Electronic Correlation and Pseudogap-like Behavior of High-Temperature Superconductor La3Ni2O7

TL;DR

This study investigates the electronic structure of La3Ni2O7 at ambient pressure using spectroscopy and calculations, revealing strong correlations and pseudogap behavior that inform understanding of its high-temperature superconductivity.

Contribution

The paper provides the first detailed experimental and theoretical analysis of La3Ni2O7's electronic structure, highlighting correlation effects and pseudogap phenomena relevant to its superconductivity.

Findings

Strong electron correlation pushes a flat band below Fermi level

d_(x^2-y^2) band exhibits pseudogap-like behavior

Experimental results agree with ab-initio calculations after orbital-dependent renormalization

Abstract

High-temperature superconductivity (HTSC) remains one of the most challenging and fascinating mysteries in condensed matter physics.
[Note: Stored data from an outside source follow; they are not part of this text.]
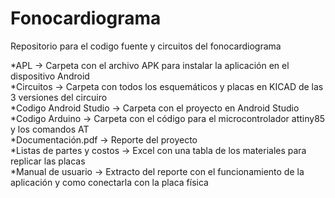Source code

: # Fonocardiograma
Repositorio para el codigo fuente y circuitos del fonocardiograma                                   <br />

*APL -> Carpeta con el archivo APK para instalar la aplicación en el dispositivo Android            <br />
*Circuitos -> Carpeta con todos los esquemáticos y placas en KICAD de las 3 versiones del circuiro  <br />
*Codigo Android Studio -> Carpeta con el proyecto en Android Studio                                 <br />
*Codigo Arduino -> Carpeta con el código para el microcontrolador attiny85 y los comandos AT        <br />
*Documentación.pdf -> Reporte del proyecto                                                          <br />
*Listas de partes y costos -> Excel con una tabla de los materiales para replicar las placas        <br />
*Manual de usuario -> Extracto del reporte con el funcionamiento de la aplicación y como conectarla con la placa física    <br />

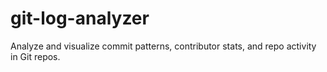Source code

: # git-log-analyzer
Analyze and visualize commit patterns, contributor stats, and repo activity in Git repos.
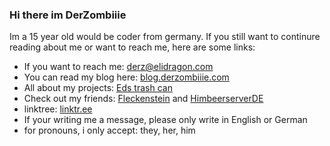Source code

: ### Hi there im DerZombiiie

Im a 15 year old would be coder from germany. If you still want to continure reading about me or want to reach me, here are some links:

- If you want to reach me: [derz@elidragon.com](mailto:derz@elidragon.com)
- You can read my blog here: [blog.derzombiiie.com](//blog.derzombiiie.com/)
- All about my projects: [Eds trash can](//github.com/Eds-trash-can/)
- Check out my friends: [Fleckenstein](//github.com/Fleckenstein) and [HimbeerserverDE](https://github.com/HimbeerserverDE)
- linktree: [linktr.ee](https://linktr.ee/derzombiiie)
- If your writing me a message, please only write in English or German
- for pronouns, i only accept: they, her, him
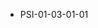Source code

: <!--
    ATTENTION: This file was generated via gradle!
               Do NOT manually edit this file! Any such changes will be overwritten!
-->
* PSI-01-03-01-01
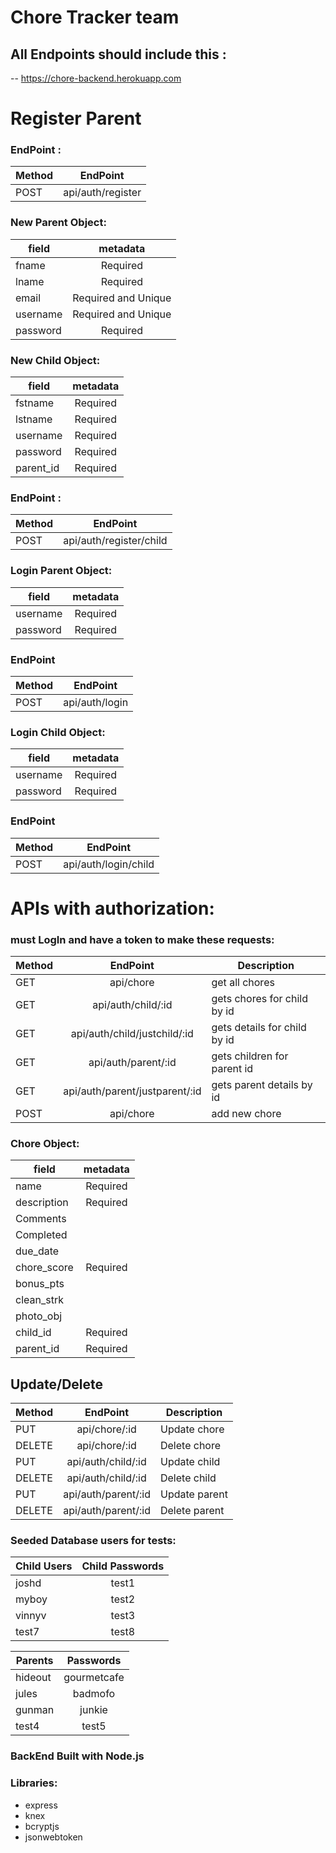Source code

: # Chore Tracker team

## All Endpoints should include this :

-- https://chore-backend.herokuapp.com




                                 
   # Register Parent
   
  ### EndPoint :




| Method        | EndPoint           | 
| ------------- |:-------------:| 
| POST      | api/auth/register|



                        
                                                              
  ### New Parent Object: 
   
   
   
   
   | field        | metadata           | 
   | -------------|:-------------:| 
   |   fname    |  Required   |
   |   lname    |  Required   |
   |    email       |  Required and Unique |
   |  username   | Required and Unique
   |   password    |  Required   |
   

  ### New Child Object: 
   
   
   
   
   | field        | metadata           | 
   | -------------|:-------------:| 
   |   fstname    |  Required   |
   |   lstname    |  Required   |
   |   username    |  Required   |
   |   password    |  Required   |
   |   parent_id   |  Required   |

   

  ### EndPoint :


| Method        | EndPoint              | 
| ------------- |:-------------:| 
| POST      | api/auth/register/child |

   
                       
   
  ### Login Parent Object: 
   
   
   
   | field        | metadata           | 
   | -------------|:-------------:| 
   | username     |     Required  | 
   | password     |     Required   |


   ### EndPoint
   
   
   Method        |           EndPoint
   | -------------|:-------------:| 
   | POST         |  api/auth/login|


   ### Login Child Object: 
   
   
   
   | field        | metadata           | 
   | -------------|:-------------:| 
   | username     |     Required  | 
   | password     |     Required   |


   ### EndPoint
   
   
   Method        |           EndPoint
   | -------------|:-------------:| 
   | POST         |  api/auth/login/child|
   
   
 # APIs with authorization:
 
 ### must LogIn and have a token to make these requests:
 
 
 
 
 
  Method        |       EndPoint | Description
 | -------------|:-------------:| ----------|
 | GET         |  api/chore |  get all chores
 | GET         |  api/auth/child/:id  | gets chores for child by id
 | GET         |  api/auth/child/justchild/:id  | gets details for child by id
 | GET         |  api/auth/parent/:id | gets children for parent id 
  | GET         |  api/auth/parent/justparent/:id | gets parent details by id
 | POST         |  api/chore|  add new chore
 
  
  
  
  ### Chore Object:
  
  
  | field        | metadata           | 
   | -------------|:-------------:| 
   |  name        | Required 
   |   description       |  Required  |
   |   Comments   |        |
   |   Completed      |        |
   |   due_date   |         |
   |   chore_score    |   Required  |
   |   bonus_pts    |       |
   |   clean_strk  |        |
   |   photo_obj   |      |
   |   child_id   |  Required     |
   |   parent_id   |  Required    |
   
  


   




 
## Update/Delete 

 
 
 
 Method        |       EndPoint | Description
 | -------------|:-------------:| ----------|
 | PUT         |  api/chore/:id |  Update chore
 | DELETE         |  api/chore/:id |   Delete chore
 | PUT         |  api/auth/child/:id |  Update child
 | DELETE         |  api/auth/child/:id |   Delete child
 | PUT         |  api/auth/parent/:id |  Update parent
 | DELETE         |  api/auth/parent/:id |   Delete parent

  ### Seeded Database users for tests:
  
  
  | Child Users       | Child Passwords   | 
   | -------------|:-------------:| 
   |  joshd       | test1     |
   |   myboy       |  test2  |
   |  vinnyv     |   test3        |
   |   test7      |   test8     |


   |   Parents    |  Passwords       |
   | -------------|:-------------:| 
   |   hideout    |   gourmetcafe  |
   |   jules    |   badmofo    |
   |   gunman  |  junkie      |
   |  test4   |   test5    |
  


### BackEnd Built with Node.js
   ### Libraries:
   * express
   * knex
   * bcryptjs
   * jsonwebtoken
Recently, superconductivity with transition temperature exceeding liquid-nitrogen temperature is discovered in La3Ni2O7 at high pressure, which provides a new platform to explore the unconventional HTSC. In this work, using high-resolution angle-resolved photoemission spectroscopy and ab-initio calculation, we systematically investigate the electronic structures of La3Ni2O7 at ambient pressure. Our experiments are in nice agreement with ab-initio calculations after considering an orbital-dependent band renormalization effect. The strong electron correlation effect pushes a flat band of d_(z^2 ) orbital component below the Fermi level (EF), which is predicted to locate right at EF under high pressure. Moreover, the d_(x^2-y^2 ) band shows a pseudogap-like behavior with suppressed spectral weight and diminished quasiparticle peak near EF. Our findings provide important insights into the electronic structure of La3Ni2O7, which will shed light on the understanding of the unconventional superconductivity in nickelates.